Coventry There once was an era, approximately from the late 60's up until the early 80's, during which nearly every Italian director delivered his own personal giallo-movie and they featured the craziest plots and the most far-fetched red herrings. What great times they were! After this, however, the magnificent sub genre almost got extinct and there were only TWO directors that regularly attempted to breathe new life into the formula of mad black-gloved killers and sleaze-laden twists. Dario Argento is the king even to this day and the other one is Lamberto Bava, who was responsible for some truly underrated giallo-efforts like "Delirium: Photos of Gioia" and "You'll Die at Midnight". "Body Puzzle" is yet another criminally neglected film that features all the giallo's extraordinary trademarks, although that sadly also includes the major holes in the plot. "Body Puzzle" serves the absolute most implausible story I've ever beheld, but there are plenty of sadistic & gore-soaked murders on display and the absurd screenplay hints at some controversial topics like hidden homosexuality and schizophrenia. Lamberto Bava doesn't really bother to keep the killer's identity secret, as we immediately witness how a handsome young man brutally stabs an anonymous candy store owner to death. Several more grisly murders are committed before police inspector Michael discovers that the victims have one thing in common. They all received donor organs from a pianist who died in a motorcycle accident and the mysterious killer tries to puzzle him back together. The inspect is much quicker when it comes to falling in love with the deceased pianist's wife, played by Joanna Pacula. "Body Puzzle" completely stops to make sense halfway, but you've got to love Bava's enthusiast direction and his desperate efforts to maintain the suspense. The music and camera-work are more than adequate while the cast features some familiar faces. Giovanni Lombardo Radice briefly appears as the exaggeratedly gay acquaintance of both the killer and the dead pianist. Italian horror fans will certainly recognize him as the poor sucker who always dies sensationally ("Cannibal Ferox", "City of the Living Dead", "Cannibal Apocalypse"…).
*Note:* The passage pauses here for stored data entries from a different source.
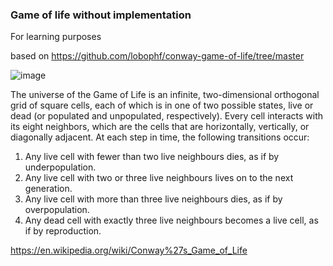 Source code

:### Game of life without implementation

For learning purposes

based on https://github.com/lobophf/conway-game-of-life/tree/master

![image](https://upload.wikimedia.org/wikipedia/commons/e/e5/Gospers_glider_gun.gif)


The universe of the Game of Life is an infinite, two-dimensional orthogonal grid of square cells, each of which is in one of two possible states, live or dead (or populated and unpopulated, respectively). Every cell interacts with its eight neighbors, which are the cells that are horizontally, vertically, or diagonally adjacent. At each step in time, the following transitions occur:

1.    Any live cell with fewer than two live neighbours dies, as if by underpopulation.
2.    Any live cell with two or three live neighbours lives on to the next generation.
3.    Any live cell with more than three live neighbours dies, as if by overpopulation.
4.    Any dead cell with exactly three live neighbours becomes a live cell, as if by reproduction.

https://en.wikipedia.org/wiki/Conway%27s_Game_of_Life

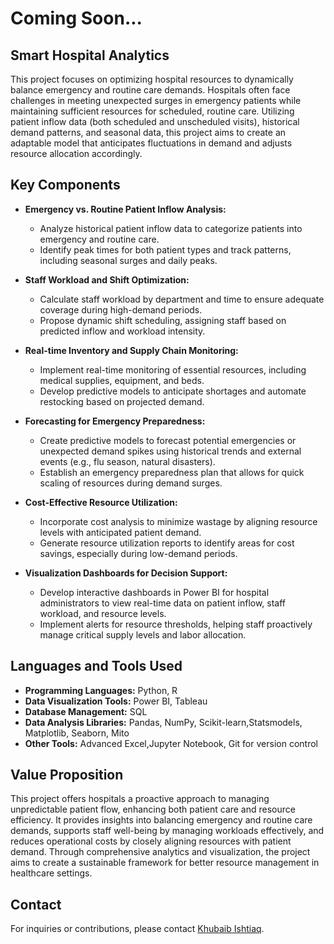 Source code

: # Coming Soon...
## Smart Hospital Analytics

This project focuses on optimizing hospital resources to dynamically balance emergency and routine care demands. Hospitals often face challenges in meeting unexpected surges in emergency patients while maintaining sufficient resources for scheduled, routine care. Utilizing patient inflow data (both scheduled and unscheduled visits), historical demand patterns, and seasonal data, this project aims to create an adaptable model that anticipates fluctuations in demand and adjusts resource allocation accordingly.

## Key Components
- **Emergency vs. Routine Patient Inflow Analysis:** 
  - Analyze historical patient inflow data to categorize patients into emergency and routine care.
  - Identify peak times for both patient types and track patterns, including seasonal surges and daily peaks.

- **Staff Workload and Shift Optimization:**
  - Calculate staff workload by department and time to ensure adequate coverage during high-demand periods.
  - Propose dynamic shift scheduling, assigning staff based on predicted inflow and workload intensity.

- **Real-time Inventory and Supply Chain Monitoring:**
  - Implement real-time monitoring of essential resources, including medical supplies, equipment, and beds.
  - Develop predictive models to anticipate shortages and automate restocking based on projected demand.

- **Forecasting for Emergency Preparedness:**
  - Create predictive models to forecast potential emergencies or unexpected demand spikes using historical trends and external events (e.g., flu season, natural disasters).
  - Establish an emergency preparedness plan that allows for quick scaling of resources during demand surges.

- **Cost-Effective Resource Utilization:**
  - Incorporate cost analysis to minimize wastage by aligning resource levels with anticipated patient demand.
  - Generate resource utilization reports to identify areas for cost savings, especially during low-demand periods.

- **Visualization Dashboards for Decision Support:**
  - Develop interactive dashboards in Power BI for hospital administrators to view real-time data on patient inflow, staff workload, and resource levels.
  - Implement alerts for resource thresholds, helping staff proactively manage critical supply levels and labor allocation.

## Languages and Tools Used
- **Programming Languages:** Python, R
- **Data Visualization Tools:** Power BI, Tableau
- **Database Management:** SQL
- **Data Analysis Libraries:** Pandas, NumPy, Scikit-learn,Statsmodels, Matplotlib, Seaborn, Mito
- **Other Tools:** Advanced Excel,Jupyter Notebook, Git for version control

## Value Proposition
This project offers hospitals a proactive approach to managing unpredictable patient flow, enhancing both patient care and resource efficiency. It provides insights into balancing emergency and routine care demands, supports staff well-being by managing workloads effectively, and reduces operational costs by closely aligning resources with patient demand. Through comprehensive analytics and visualization, the project aims to create a sustainable framework for better resource management in healthcare settings.


## Contact
For inquiries or contributions, please contact [Khubaib Ishtiaq](khubaibishtiaq882@gmail.com).
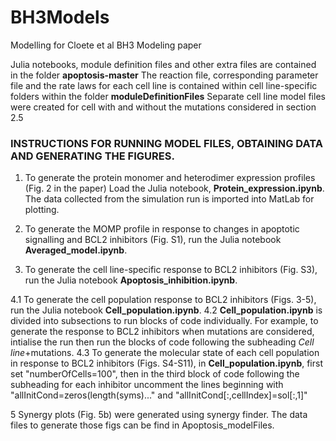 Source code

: # BH3Models
Modelling for Cloete et al BH3 Modeling paper
 

Julia notebooks, module definition files and other extra files are contained in the folder **apoptosis-master**
The reaction file, corresponding parameter file and the rate laws for each cell line is contained within cell line-specific folders within the folder **moduleDefinitionFiles**
Separate cell line model files were created for cell with and without the mutations considered in section 2.5

### INSTRUCTIONS FOR RUNNING MODEL FILES, OBTAINING DATA AND GENERATING THE FIGURES. ###

1. To generate the protein monomer and heterodimer expression profiles (Fig. 2 in the paper)
Load the Julia notebook, **Protein_expression.ipynb**. The data collected from the simulation run is imported into MatLab for plotting.

2. To generate the MOMP profile in response to changes in apoptotic signalling and BCL2 inhibitors (Fig. S1), run the Julia notebook **Averaged_model.ipynb**.

3. To generate the cell line-specific response to BCL2 inhibitors (Fig. S3), run the Julia notebook **Apoptosis_inhibition.ipynb**.

4.1 To generate the cell population response to BCL2 inhibitors (Figs. 3-5), run the Julia notebook **Cell_population.ipynb**.
4.2 **Cell_population.ipynb** is divided into subsections to run blocks of code individually. For example, to generate the response to BCL2 inhibitors when mutations are considered, intialise the run then run the blocks of code following the subheading _Cell line_+mutations.
4.3 To generate the molecular state of each cell population in response to BCL2 inhibitors (Figs. S4-S11), in **Cell_population.ipynb**, first set "numberOfCells=100", then in the third block of code following the subheading for each inhibitor uncomment the lines beginning with "allInitCond=zeros(length(syms)..." and "allInitCond[:,cellIndex]=sol[:,1]"

5 Synergy plots (Fig. 5b) were generated using synergy finder. The data files to generate those figs can be find in Apoptosis_modelFiles.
nemkutya James Blish's definition of the Idiot Plot is familiar to Bad Movie fans: it's the sort of plot that would be dealt with in seconds by normal people, which only works in the movies if everybody in the cast is an idiot. Body Puzzle is a classic example of the device.None of the "professional people" in the movie behave as though they knew anything about their jobs. The policemen do things that would have them booted off the force. There's a female psychiatrist who makes snap judgments on patients she's only seen for a few minutes, and shares these judgments with the police as though there was no such thing as doctor-patient confidentiality. There's a medical examiner who makes pronouncements on the times of death that don't fit even remotely with the timeline of the movie (a lot of this is Bava's and the editor's fault, though). We have a lifeguard (it seems to me he's performing his duties a very short time after a kidney replacement, but I don't know about such things) who gets killed in broad daylight in a swimming pool -- but nobody notices! And there are no traces of blood in the water, even though the victim has been dismembered.Then there's the final twist. It's a twist so jaw-droppingly stupid that I would never dream of giving it away.I will give one bit away, though, to give a further example of how awful the movie is: the hero comes across a freezer chest. Suspense builds as he opens the chest, to find... frozen pasta! Ahh, but underneath the pasta he finds the frozen corpse we've been expecting. Now, at this point, we're expecting the killer to sneak up behind him and surprise him. Everything points to this happening: the camera angles, the music, the rules of bad movie making... so what happens? The killer jumps OUT OF THE FREEZER CHEST! He was hiding UNDER THE BODY, UNDER THE PASTA!! First, how did he get there without assistance, covering himself up with frozen stuff and then closing the lid; second, why didn't he freeze to death, trapped under all that ice; and third, how did he know the hero would stop by and open the freezer?The mind boggles.